**Task instructions:**
Write out the stretch of lines below that begins at the line with "- Prompts can be long and detailed" and ends at the line with "- LLM Chain: combination of LLM and prompt", including both, exactly as given and nothing more.

**The data:**
━━━━━━━━━━━━━━━━━━━━
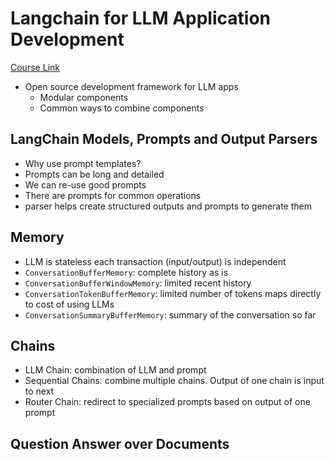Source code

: # Langchain for LLM Application Development
[Course Link](https://learn.deeplearning.ai/langchain/lesson/1/introduction)
- Open source development framework for LLM apps
  - Modular components
  - Common ways to combine components

## LangChain Models, Prompts and Output Parsers
- Why use prompt templates?
- Prompts can be long and detailed
- We can re-use good prompts
- There are prompts for common operations
- parser helps create structured outputs and prompts to generate them

## Memory
- LLM is stateless each transaction (input/output) is independent
- `ConversationBufferMemory`: complete history as is
- `ConversationBufferWindowMemory`: limited recent history
- `ConversationTokenBufferMemory`: limited number of tokens maps directly to cost of using LLMs
- `ConversationSummaryBufferMemory`: summary of the conversation so far

## Chains
- LLM Chain: combination of LLM and prompt
- Sequential Chains: combine multiple chains. Output of one chain is input to next
- Router Chain: redirect to specialized prompts based on output of one prompt

## Question Answer over Documents   
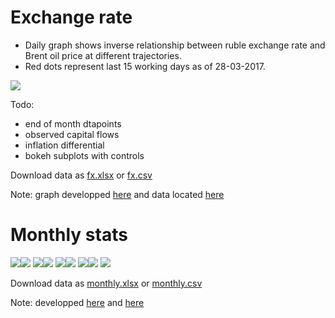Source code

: Exchange rate
=============
- Daily graph shows inverse relationship between ruble exchange rate and Brent oil price
  at different trajectories.
- Red dots represent last 15 working days as of 28-03-2017.

![](images/rub_oil.png)

Todo:
- end of month dtapoints 
- observed capital flows 
- inflation differential 
- bokeh subplots with controls

Download data as [fx.xlsx](data/fx.xlsx) or [fx.csv](data/fx.csv)

Note: graph developped [here](https://github.com/epogrebnyak/viz_demo) 
      and data located [here](https://github.com/epogrebnyak/data-fx-oil) 


Monthly stats
=============

![](images/m_GDP.png)![](images/m_CPI.png)
![](images/m_GOV.png)![](images/m_GOV2.png)
![](images/m_FX.png)![](images/m_BOP.png)
![](images/m_REAL.png)![](images/m_REAL2.png)
![](images/m_CREDIT.png)

Download data as [monthly.xlsx](data/monthly.xlsx) or [monthly.csv](data/monthly.csv)

Note: developped [here](https://github.com/epogrebnyak/data-lab) and [here](https://github.com/epogrebnyak/data-rosstat-kep)


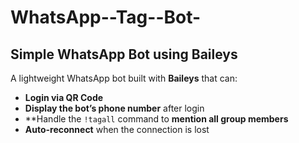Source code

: # WhatsApp--Tag--Bot-
## Simple WhatsApp Bot using Baileys
 A lightweight WhatsApp bot built with **Baileys** that can:  
 * **Login via QR Code** 
 * **Display the bot’s phone number** after login
 * **Handle the `!tagall` command to **mention all group members** 
 * **Auto-reconnect** when the connection is lost
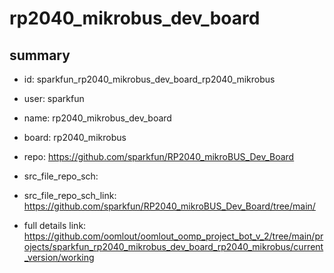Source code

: # rp2040_mikrobus_dev_board
 
## summary 
* id: sparkfun_rp2040_mikrobus_dev_board_rp2040_mikrobus
* user: sparkfun
* name: rp2040_mikrobus_dev_board
* board: rp2040_mikrobus
* repo: https://github.com/sparkfun/RP2040_mikroBUS_Dev_Board



* src_file_repo_sch: 
* src_file_repo_sch_link: https://github.com/sparkfun/RP2040_mikroBUS_Dev_Board/tree/main/
* full details link: https://github.com/oomlout/oomlout_oomp_project_bot_v_2/tree/main/projects/sparkfun_rp2040_mikrobus_dev_board_rp2040_mikrobus/current_version/working  







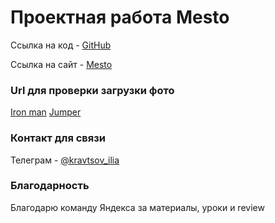 # Проектная работа Mesto

Ссылка на код - [GitHub](https://github.com/ilia-kravtsov/mesto-project-ff.git)

Ссылка на сайт - [Mesto](https://ilia-kravtsov.github.io/mesto-project-ff/)

### Url для проверки загрузки фото

[Iron man](https://i.postimg.cc/8C7zC7sk/7f8d7dc06b804bc892cf9352e24e18f7.jpg)
[Jumper](https://i.postimg.cc/KvjVwBWY/becadec0f4a24a9e93ff03498a8b432c.jpg)


### Контакт для связи

Телеграм - [@kravtsov_ilia](https://t.me/kravtsov_ilia)

### Благодарность

Благодарю команду Яндекса за материалы, уроки и review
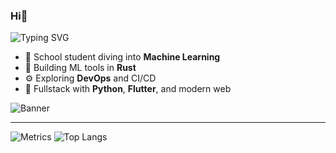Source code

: ### Hi👋

![Typing SVG](https://readme-typing-svg.demolab.com?font=Fira+Code&pause=1000&color=64FFDA&center=true&vCenter=true&width=435&lines=School+ML+Engineer;Rust+%26+Python+Dev;Flutter+Explorer)

- 🧠 School student diving into **Machine Learning**
- 🦀 Building ML tools in **Rust**
- ⚙️ Exploring **DevOps** and CI/CD
- 📱 Fullstack with **Python**, **Flutter**, and modern web

![Banner](assets/my-banner.gif)

---

![Metrics](https://github-readme-stats.vercel.app/api?username=Izek1234&theme=transparent&border_color=555&show_icons=true)
![Top Langs](https://github-readme-stats.vercel.app/api/top-langs/?username=Izek1234&theme=transparent&layout=compact&hide=html,css,jupyter%20notebook)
━━━━━━━━━━━━━━━━━━━━
**Result of this task:**
- Prompts can be long and detailed
- We can re-use good prompts
- There are prompts for common operations
- parser helps create structured outputs and prompts to generate them

## Memory
- LLM is stateless each transaction (input/output) is independent
- `ConversationBufferMemory`: complete history as is
- `ConversationBufferWindowMemory`: limited recent history
- `ConversationTokenBufferMemory`: limited number of tokens maps directly to cost of using LLMs
- `ConversationSummaryBufferMemory`: summary of the conversation so far

## Chains
- LLM Chain: combination of LLM and prompt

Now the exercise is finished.